======== Data listing ========

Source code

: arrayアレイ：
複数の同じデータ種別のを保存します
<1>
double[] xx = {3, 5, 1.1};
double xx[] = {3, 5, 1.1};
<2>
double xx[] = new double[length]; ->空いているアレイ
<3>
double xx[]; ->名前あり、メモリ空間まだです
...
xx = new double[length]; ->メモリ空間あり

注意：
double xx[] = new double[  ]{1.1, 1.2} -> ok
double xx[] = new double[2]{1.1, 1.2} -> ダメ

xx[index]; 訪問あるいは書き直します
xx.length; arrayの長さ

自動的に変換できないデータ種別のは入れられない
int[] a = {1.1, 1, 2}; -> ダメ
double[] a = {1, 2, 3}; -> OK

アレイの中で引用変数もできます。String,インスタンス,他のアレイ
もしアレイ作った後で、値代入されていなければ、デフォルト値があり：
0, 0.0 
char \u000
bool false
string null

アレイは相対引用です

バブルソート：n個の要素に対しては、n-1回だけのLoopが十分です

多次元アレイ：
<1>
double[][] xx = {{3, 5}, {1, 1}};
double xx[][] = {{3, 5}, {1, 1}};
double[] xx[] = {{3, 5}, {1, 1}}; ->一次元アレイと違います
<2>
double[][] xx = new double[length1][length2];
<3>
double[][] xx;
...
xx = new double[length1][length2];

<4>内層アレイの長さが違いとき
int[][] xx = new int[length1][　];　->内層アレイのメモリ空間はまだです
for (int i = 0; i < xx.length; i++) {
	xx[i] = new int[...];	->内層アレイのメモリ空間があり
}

========

→ Task description
Repeat the listing above line by line, exactly as written.

→ Response
Source code

: arrayアレイ：
複数の同じデータ種別のを保存します
<1>
double[] xx = {3, 5, 1.1};
double xx[] = {3, 5, 1.1};
<2>
double xx[] = new double[length]; ->空いているアレイ
<3>
double xx[]; ->名前あり、メモリ空間まだです
...
xx = new double[length]; ->メモリ空間あり

注意：
double xx[] = new double[  ]{1.1, 1.2} -> ok
double xx[] = new double[2]{1.1, 1.2} -> ダメ

xx[index]; 訪問あるいは書き直します
xx.length; arrayの長さ

自動的に変換できないデータ種別のは入れられない
int[] a = {1.1, 1, 2}; -> ダメ
double[] a = {1, 2, 3}; -> OK

アレイの中で引用変数もできます。String,インスタンス,他のアレイ
もしアレイ作った後で、値代入されていなければ、デフォルト値があり：
0, 0.0 
char \u000
bool false
string null

アレイは相対引用です

バブルソート：n個の要素に対しては、n-1回だけのLoopが十分です

多次元アレイ：
<1>
double[][] xx = {{3, 5}, {1, 1}};
double xx[][] = {{3, 5}, {1, 1}};
double[] xx[] = {{3, 5}, {1, 1}}; ->一次元アレイと違います
<2>
double[][] xx = new double[length1][length2];
<3>
double[][] xx;
...
xx = new double[length1][length2];

<4>内層アレイの長さが違いとき
int[][] xx = new int[length1][　];　->内層アレイのメモリ空間はまだです
for (int i = 0; i < xx.length; i++) {
	xx[i] = new int[...];	->内層アレイのメモリ空間があり
}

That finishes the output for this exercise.